The political situation remains stable as preparations for next year’s Presidential and Legislative elections begin to gather momentum as the date of the elections has been set to October 10, 2023. The political landscape remains dynamic with the opposition appearing to be more divided while the actors within the ruling coalition seem to be more united. Meanwhile, it has also been recently announced that the National Population and Housing Census will take place from October 24 to November 7, 2022. The last one took place 14 years ago, in 2008.
Two key pieces of legislation have recently been enacted and widely welcomed. The first is an amendment to the Liberia Anti-corruption law that includes granting the Liberia Anti-Corruption Commission (LACC) the autonomy to prosecute suspects and the introduction of a more transparent and inclusive process of appointing new LACC leadership. The second is the enactment of a new Dual Citizenship Law allowing dual citizens to legally own land and engage in businesses under the “Liberianization Policy,” which restricted certain business ventures to Liberians only. This is likely to spur an increase in investments from diaspora Liberians who have already been playing a huge role in the economy. Personal remittances accounted for 11% of GDP in 2020. The new law restricts dual citizens from occupying elective positions and from being governor of the Central Bank, Finance and Defense ministers.
Liberia’s economy experienced strong growth in 2021. After contracting by 3.0% in 2020 due to the COVID-19 pandemic, growth recovered to 5.0% in 2021. The rebound was driven by improved external demand, higher prices for Liberia’s main exports, and the resumption of normal domestic activity. Meanwhile, growth slowed in the first half of 2022, even if mining and construction continued to perform well. In agriculture, rubber and cocoa production dipped by 13.5% and 27%, year-on-year, respectively. In the industrial sector, iron ore, gold, and cement production all increased, reflecting firmer international prices and an uptick in construction activity.
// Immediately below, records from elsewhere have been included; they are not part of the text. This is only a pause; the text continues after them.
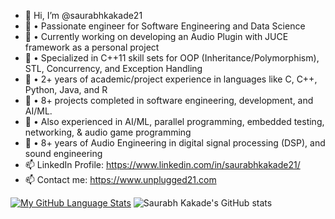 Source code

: - 👋 Hi, I’m @saurabhkakade21
- 🌱 • Passionate engineer for Software Engineering and Data Science
- 🌱 • Currently working on developing an Audio Plugin with JUCE framework as a personal project
- 🌱 • Specialized in C++11 skill sets for OOP (Inheritance/Polymorphism), STL, Concurrency, and Exception Handling
- 🌱 • 2+ years of academic/project experience in languages like C, C++, Python, Java, and R
- 🌱 • 8+ projects completed in software engineering, development, and AI/ML.
- 🌱 • Also experienced in AI/ML, parallel programming, embedded testing, networking, & audio game programming
- 🌱 • 8+ years of Audio Engineering in digital signal processing (DSP), and sound engineering
- 📫 LinkedIn Profile: https://www.linkedin.com/in/saurabhkakade21/
- 📫 Contact me: https://www.unplugged21.com


[![My GitHub Language Stats](https://github-readme-stats.vercel.app/api/top-langs/?username=saurabhkakade21&langs_count=5&theme=radical)]()
![Saurabh Kakade's GitHub stats](https://github-readme-stats.vercel.app/api?username=saurabhkakade21&show_icons=true&theme=radical)
  

<!---
saurabhkakade21/saurabhkakade21 is a ✨ special ✨ repository because its `README.md` (this file) appears on your GitHub profile.
You can click the Preview link to take a look at your changes.
--->
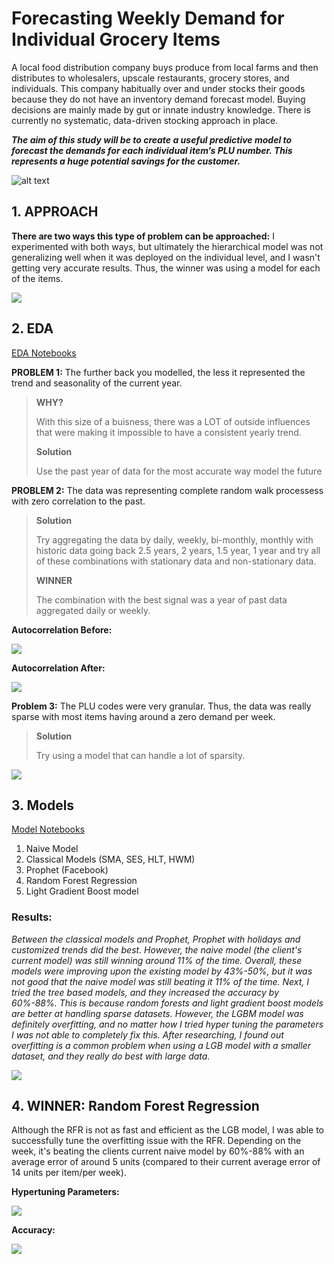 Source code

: # Forecasting Weekly Demand for Individual Grocery Items

A local food distribution company buys produce from local farms and then distributes to wholesalers, upscale restaurants, grocery stores, and individuals. This company habitually over and under stocks their goods because they do not have an inventory demand forecast model. Buying decisions are mainly made by gut or innate industry knowledge. There is currently no systematic, data-driven stocking approach in place.

***The aim of this study will be to create a useful predictive model to forecast the demands for each individual item’s PLU number. This represents a huge potential savings for the customer.***

![alt text](https://drive.google.com/uc?id=1bkXZU02Xc1qFyWyJXQ9RetzWmpkPkuOW)

## 1. APPROACH

**There are two ways this type of problem can be approached:**
I experimented with both ways, but ultimately the hierarchical model was not generalizing well when it was deployed on the individual level, and I wasn't getting very accurate results. Thus, the winner was using a model for each of the items.

![](./readme_files/1.png)

## 2. EDA
[EDA Notebooks](https://github.com/Colley-K/Time_series_forecasting/tree/master/2.%20EDA)

**PROBLEM 1:** The further back you modelled, the less it represented the trend and seasonality of the current year.
>
>**WHY?**
>
>With this size of a buisness, there was a LOT of outside influences that were making it impossible to have a consistent yearly trend.
>
>**Solution**
>
>Use the past year of data for the most accurate way model the future
>

**PROBLEM 2:** The data was representing complete random walk processess with zero correlation to the past. 
>
>**Solution**
>
>Try aggregating the data by daily, weekly, bi-monthly, monthly with historic data going back 2.5 years, 2 years, 1.5 year, 1 year and try all of these combinations with stationary data and non-stationary data.
>
>**WINNER**
>
>The combination with the best signal was a year of past data aggregated daily or weekly.
>
**Autocorrelation Before:**
>
![](./readme_files/c.png)
>
**Autocorrelation After:**
>
![](./readme_files/c3.png)
>
**Problem 3:** The PLU codes were very granular. Thus, the data was really sparse with most items having around a zero demand per week.
>
>**Solution**
>
>Try using a model that can handle a lot of sparsity.
>
![](./readme_files/e4.png)

## 3. Models
[Model Notebooks](https://github.com/Colley-K/Time_series_forecasting/tree/master/4.%20Models)

1. Naive Model
2. Classical Models (SMA, SES, HLT, HWM)
3. Prophet (Facebook)
4. Random Forest Regression
5. Light Gradient Boost model

### Results:
*Between the classical models and Prophet, Prophet with holidays and customized trends did the best. However, the naive model (the client's current model) was still winning around 11% of the time. Overall, these models were improving upon the existing model by 43%-50%, but it was not good that the naive model was still beating it 11% of the time. Next, I tried the tree based models, and they increased the accuracy by 60%-88%. This is because random forests and light gradient boost models are better at handling sparse datasets. However, the LGBM model was definitely overfitting, and no matter how I tried hyper tuning the parameters I was not able to completely fix this. After researching, I found out overfitting is a common problem when using a LGB model with a smaller dataset, and they really do best with large data.*

![](./readme_files/d.png)

## 4. WINNER: Random Forest Regression

Although the RFR is not as fast and efficient as the LGB model, I was able to successfully tune the overfitting issue with the RFR. Depending on the week, it's beating the clients current naive model by 60%-88% with an average error of around 5 units (compared to their current average error of 14 units per item/per week).

**Hypertuning Parameters:**

![](./readme_files/e1.png)

**Accuracy:**

![](./readme_files/e.png)

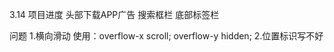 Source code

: 3.14
项目进度
  头部下载APP广告
  搜索框栏
  底部标签栏

问题
  1.横向滑动
    使用：overflow-x scroll;
         overflow-y hidden;
  2.位置标识写不好

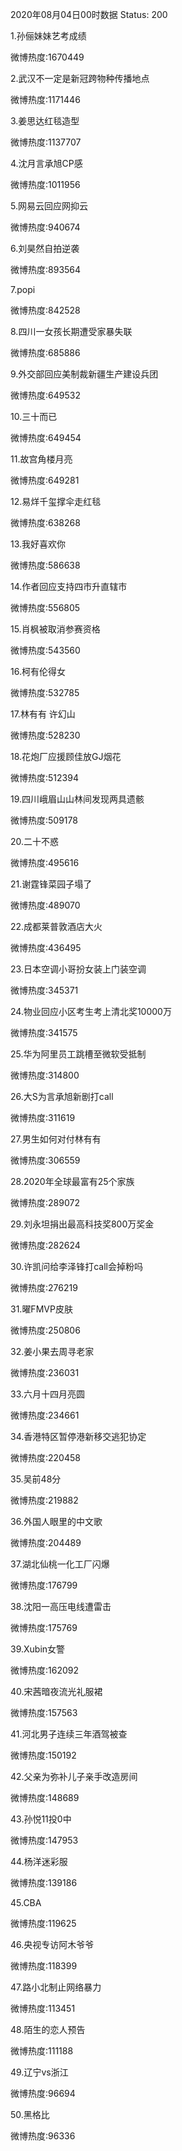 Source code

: 2020年08月04日00时数据
Status: 200

1.孙俪妹妹艺考成绩

微博热度:1670449

2.武汉不一定是新冠跨物种传播地点

微博热度:1171446

3.姜思达红毯造型

微博热度:1137707

4.沈月言承旭CP感

微博热度:1011956

5.网易云回应网抑云

微博热度:940674

6.刘昊然自拍逆袭

微博热度:893564

7.popi

微博热度:842528

8.四川一女孩长期遭受家暴失联

微博热度:685886

9.外交部回应美制裁新疆生产建设兵团

微博热度:649532

10.三十而已

微博热度:649454

11.故宫角楼月亮

微博热度:649281

12.易烊千玺撑伞走红毯

微博热度:638268

13.我好喜欢你

微博热度:586638

14.作者回应支持四市升直辖市

微博热度:556805

15.肖枫被取消参赛资格

微博热度:543560

16.柯有伦得女

微博热度:532785

17.林有有 许幻山

微博热度:528230

18.花炮厂应援顾佳放GJ烟花

微博热度:512394

19.四川峨眉山山林间发现两具遗骸

微博热度:509178

20.二十不惑

微博热度:495616

21.谢霆锋菜园子塌了

微博热度:489070

22.成都莱普敦酒店大火

微博热度:436495

23.日本空调小哥扮女装上门装空调

微博热度:345371

24.物业回应小区考生考上清北奖10000万

微博热度:341575

25.华为阿里员工跳槽至微软受抵制

微博热度:314800

26.大S为言承旭新剧打call

微博热度:311619

27.男生如何对付林有有

微博热度:306559

28.2020年全球最富有25个家族

微博热度:289072

29.刘永坦捐出最高科技奖800万奖金

微博热度:282624

30.许凯问给李泽锋打call会掉粉吗

微博热度:276219

31.曜FMVP皮肤

微博热度:250806

32.姜小果去周寻老家

微博热度:236031

33.六月十四月亮圆

微博热度:234661

34.香港特区暂停港新移交逃犯协定

微博热度:220458

35.吴前48分

微博热度:219882

36.外国人眼里的中文歌

微博热度:204489

37.湖北仙桃一化工厂闪爆

微博热度:176799

38.沈阳一高压电线遭雷击

微博热度:175769

39.Xubin女警

微博热度:162092

40.宋茜暗夜流光礼服裙

微博热度:157563

41.河北男子连续三年酒驾被查

微博热度:150192

42.父亲为弥补儿子亲手改造房间

微博热度:148689

43.孙悦11投0中

微博热度:147953

44.杨洋迷彩服

微博热度:139186

45.CBA

微博热度:119625

46.央视专访阿木爷爷

微博热度:118399

47.路小北制止网络暴力

微博热度:113451

48.陌生的恋人预告

微博热度:111188

49.辽宁vs浙江

微博热度:96694

50.黑格比

微博热度:96336

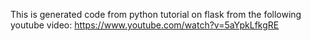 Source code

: This is generated code from python tutorial on flask from the following youtube video:
https://www.youtube.com/watch?v=5aYpkLfkgRE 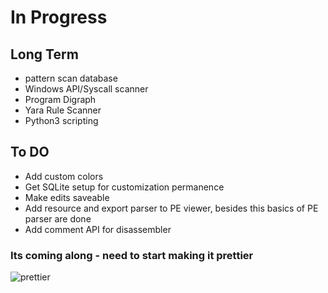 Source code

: # In Progress
## Long Term
- pattern scan database
- Windows API/Syscall scanner
- Program Digraph
- Yara Rule Scanner
- Python3 scripting

## To DO
- Add custom colors
- Get SQLite setup for customization permanence
- Make edits saveable
- Add resource and export parser to PE viewer, besides this basics of PE parser are done
- Add comment API for disassembler

### Its coming along - need to start making it prettier

![prettier](https://github.com/ColeStrickler/BetterThanHex/assets/82488869/7a292ad1-f120-47ca-9736-62e537c81e2f)
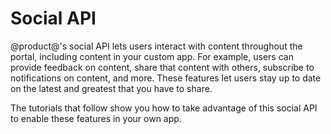 # Social API [](id=social-api)

@product@'s social API lets users interact with content throughout the portal, 
including content in your custom app. For example, users can provide feedback on 
content, share that content with others, subscribe to notifications on content, 
and more. These features let users stay up to date on the latest and greatest 
that you have to share. 

The tutorials that follow show you how to take advantage of this social API to 
enable these features in your own app. 
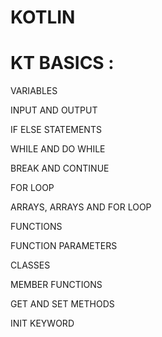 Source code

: # KOTLIN


# KT BASICS : 

VARIABLES

INPUT AND OUTPUT

IF ELSE STATEMENTS

WHILE AND DO WHILE

BREAK AND CONTINUE

FOR LOOP

ARRAYS, ARRAYS AND FOR LOOP

FUNCTIONS

FUNCTION PARAMETERS

CLASSES

MEMBER FUNCTIONS

GET AND SET METHODS

INIT KEYWORD
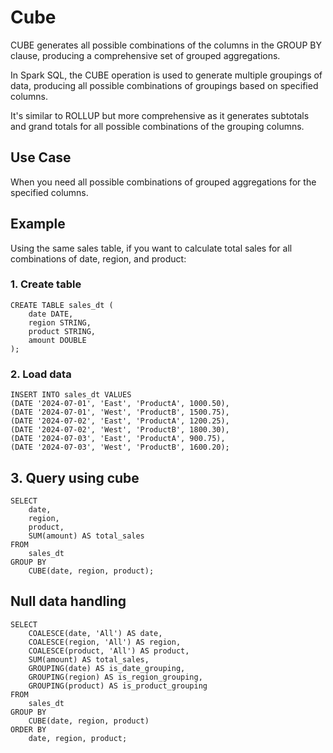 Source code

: # Cube

CUBE generates all possible combinations of the columns in the GROUP BY clause, producing a comprehensive set of grouped aggregations.

In Spark SQL, the CUBE operation is used to generate multiple groupings of data, producing all possible combinations of groupings based on specified columns.

It's similar to ROLLUP but more comprehensive as it generates subtotals and grand totals for all possible combinations of the grouping columns.

## Use Case

When you need all possible combinations of grouped aggregations for the specified columns.

## Example

Using the same sales table, if you want to calculate total sales for all combinations of date, region, and product:

### 1. Create table

    CREATE TABLE sales_dt (
        date DATE,
        region STRING,
        product STRING,
        amount DOUBLE
    );

### 2. Load data

    INSERT INTO sales_dt VALUES
    (DATE '2024-07-01', 'East', 'ProductA', 1000.50),
    (DATE '2024-07-01', 'West', 'ProductB', 1500.75),
    (DATE '2024-07-02', 'East', 'ProductA', 1200.25),
    (DATE '2024-07-02', 'West', 'ProductB', 1800.30),
    (DATE '2024-07-03', 'East', 'ProductA', 900.75),
    (DATE '2024-07-03', 'West', 'ProductB', 1600.20);

## 3. Query using cube

    SELECT 
        date,
        region,
        product,
        SUM(amount) AS total_sales
    FROM 
        sales_dt
    GROUP BY 
        CUBE(date, region, product);

## Null data handling

    SELECT
        COALESCE(date, 'All') AS date,
        COALESCE(region, 'All') AS region,
        COALESCE(product, 'All') AS product,
        SUM(amount) AS total_sales,
        GROUPING(date) AS is_date_grouping,
        GROUPING(region) AS is_region_grouping,
        GROUPING(product) AS is_product_grouping
    FROM
        sales_dt
    GROUP BY
        CUBE(date, region, product)
    ORDER BY
        date, region, product;
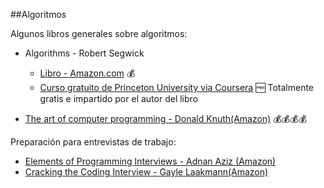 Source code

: ##Algoritmos

Algunos libros generales sobre algoritmos:

* Algorithms - Robert Segwick
  * [Libro - Amazon.com](http://amzn.com/032157351X) :moneybag:
  * [Curso gratuito de Princeton University via Coursera](https://www.coursera.org/course/algs4partI) :free: Totalmente gratis e impartido por el autor del libro

* [The art of computer programming - Donald Knuth(Amazon)](http://www.amazon.com/Computer-Programming-Volumes-1-4A-Boxed/dp/0321751043) :moneybag::moneybag::moneybag::moneybag:

Preparación para entrevistas de trabajo:

* [Elements of Programming Interviews - Adnan Aziz (Amazon)](http://amzn.com/1479274836)
* [Cracking the Coding Interview - Gayle Laakmann(Amazon)](http://amzn.com/098478280X)
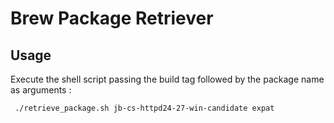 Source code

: # Brew Package Retriever
## Usage
Execute the shell script passing the build tag followed by the package name as arguments :

     ./retrieve_package.sh jb-cs-httpd24-27-win-candidate expat
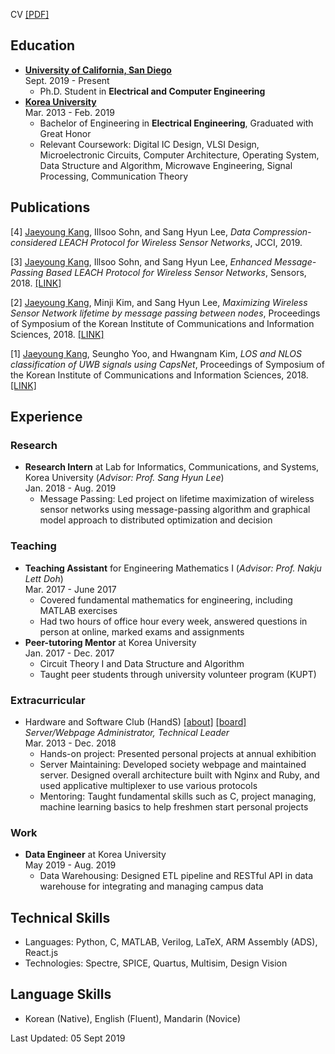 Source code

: CV [\[PDF\]](/cv/CV.pdf)

Education
---------
* **<U>University of California, San Diego</U>**<br/>
Sept. 2019 - Present
    * Ph.D. Student in **Electrical and Computer Engineering**
* **<U>Korea University</U>**<br/>
Mar. 2013 - Feb. 2019
    * Bachelor of Engineering in **Electrical Engineering**, Graduated with Great Honor
    * Relevant Coursework: Digital IC Design, VLSI Design, Microelectronic Circuits, Computer Architecture, Operating System, Data Structure and Algorithm, Microwave Engineering, Signal Processing, Communication Theory

Publications
----------

[4] <u>Jaeyoung Kang</u>, Illsoo Sohn, and Sang Hyun Lee, *Data Compression-considered LEACH Protocol for Wireless Sensor Networks*, JCCI, 2019. 

[3] <u>Jaeyoung Kang</u>, Illsoo Sohn, and Sang Hyun Lee, *Enhanced Message-Passing Based LEACH Protocol for Wireless Sensor Networks*, Sensors, 2018. 
[\[LINK\]](https://www.mdpi.com/1424-8220/19/1/75)

[2] <u>Jaeyoung Kang</u>, Minji Kim, and Sang Hyun Lee, *Maximizing Wireless Sensor Network lifetime by message passing between nodes*, Proceedings of Symposium of the Korean Institute of Communications and Information Sciences, 2018. [\[LINK\]](http://www.dbpia.co.kr/Journal/ArticleDetail/NODE07512630)

[1] <u>Jaeyoung Kang</u>, Seungho Yoo, and Hwangnam Kim, *LOS and NLOS classification of UWB signals using CapsNet*, Proceedings of Symposium of the Korean Institute of Communications and Information Sciences, 2018. [\[LINK\]](http://www.dbpia.co.kr/Journal/ArticleDetail/NODE07368798)

Experience
----------

### Research
* **Research Intern** at Lab for Informatics, Communications, and Systems, Korea University (*Advisor: Prof. Sang Hyun Lee*)<br/>
Jan. 2018 - Aug. 2019
    * Message Passing:
      Led project on lifetime maximization of wireless sensor networks using message-passing algorithm and graphical model approach to distributed optimization and decision<br/>
      
<!--       
* **Undergraduate researcher** at Wireless & Wired Inter-Networking and Evaluation Lab, Korea University (*Advisor: Prof. Hwangnam Kim*)<br/>
Sept. 2017 - Dec. 2017
    * Signal Filtering:
      Led project on NLOS UWB signal identification using deep learning for indoor positioning of drone swarms<br/> -->
      
### Teaching
* **Teaching Assistant** for Engineering Mathematics I (*Advisor: Prof. Nakju Lett Doh*)<br/>
Mar. 2017 - June 2017
    * Covered fundamental mathematics for engineering, including MATLAB exercises
    * Had two hours of office hour every week, answered questions in person at online, marked exams and assignments
* **Peer-tutoring Mentor** at Korea University<br/>
Jan. 2017 - Dec. 2017
    * Circuit Theory I and Data Structure and Algorithm
    * Taught peer students through university volunteer program (KUPT)

### Extracurricular
* Hardware and Software Club (HandS) [\[about\]](https://hands.korea.ac.kr) [\[board\]](https://hardwareand.software)<br/>
*Server/Webpage Administrator, Technical Leader*<br/>
Mar. 2013 - Dec. 2018
  * Hands-on project: Presented personal projects at annual exhibition
  * Server Maintaining: Developed society webpage and maintained server. Designed overall architecture built with Nginx and Ruby, and used applicative multiplexer to use various protocols
  * Mentoring: Taught fundamental skills such as C, project managing, machine learning basics to help freshmen start personal projects

<!--   
* Korea University Student Welfare Committee<br/>
*Regular Member*<br/>
Sept. 2016 – Apr. 2017
    * Received a volunteer scholarship for managing school bulletin board
    * Participated various projects to improve schoolmate’s welfare
* Korea University United Nations Student Association<br/>
*Regular Member*<br/>
Sept. 2013 – Dec. 2013
    * Discussed a variety of topics in the international community
    * Participated a Model United Nations conference and acted as delegate of Japan
* Korea University Tiger's Run (KUTR)<br/>
*Regular Member*<br/>
Sept. 2017 – Aug. 2018 -->


### Work
* **Data Engineer** at Korea University<br/>
May 2019 - Aug. 2019
  * Data Warehousing: Designed ETL pipeline and RESTful API in data warehouse for integrating and managing campus data

Technical Skills
----------
* Languages: Python, C, MATLAB, Verilog, LaTeX, ARM Assembly (ADS), React.js
* Technologies: Spectre, SPICE, Quartus, Multisim, Design Vision

Language Skills
----------
* Korean (Native), English (Fluent), Mandarin (Novice)

Last Updated: 05 Sept 2019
However, services growth fell, as reflected in the decline in beverages and electricity production.
Despite higher global fuel and food prices, inflation remained contained in 2021 and during the first half of 2022. Annual average inflation declined to 7.9% in 2021, down from 17.4% in 2020 and has moderated further to 6.5% in July 2022. As inflationary pressures ease, the Central Bank of Liberia (CBL) has eased its stance on policy by reducing the policy rate by 500 basis points to 15% in August 2022. However, the policy remains well above inflation.
The government’s fiscal deficit and public debt ratio improved in 2021. Liberia’s fiscal position improved in 2021, thanks to domestic revenue gains and spending consolidation. The gains in revenue were led by taxes on incomes and profits and international trade while efforts to contain the wage bill continued. As a result, the public debt declined from 55.8% of GDP in 2020 to 53.3% in 2021. During the first seven months of 2022, the government has kept its expenditures within the limits of revenue collected.
Liberia’s current account deficit worsened in 2021, driven by trade dynamics. The current account deficit widened from 16.3% of GDP in 2020 to 17.6% of GDP in 2021, mainly due to a worsening trade deficit. The deficit was financed mainly by foreign direct investment (7.3% of GDP) and capital grants. In August 2021, Liberia benefited from a new Special Drawing Rights (SDR) allocation from the International Monetary Fund of SDR 247.7 million (approximately $350 million), equivalent to 7.3% of GDP.
Conditions in Liberia’s financial sector remain challenging. The widespread between interest rates for commercial lending (12%) and for deposits (2%) suggests considerable inefficiency in the financial sector.
Growth is expected to slow to 3.7% in 2022, reflecting increased global uncertainties and commodity price shock, but reach an average of 5.2% over 2023-24. Beyond 2022, growth is underpinned by significant tailwinds for mining, the government’s planned scale-up of public investment, and the implementation of structural reforms including in key enabling sectors (such as energy, trade, transportation, and financial services). Inflation is projected to remain low and stable, averaging 7.2% per year in 2022-24. The fiscal deficit is projected to widen to 4.3% in 2022 but improve in the medium term with reforms aimed at improving domestic resource mobilization and consolidating expenditures. Notably, the lingering effects of the war in Ukraine and the 2023 elections could pose significant risks to the outlook.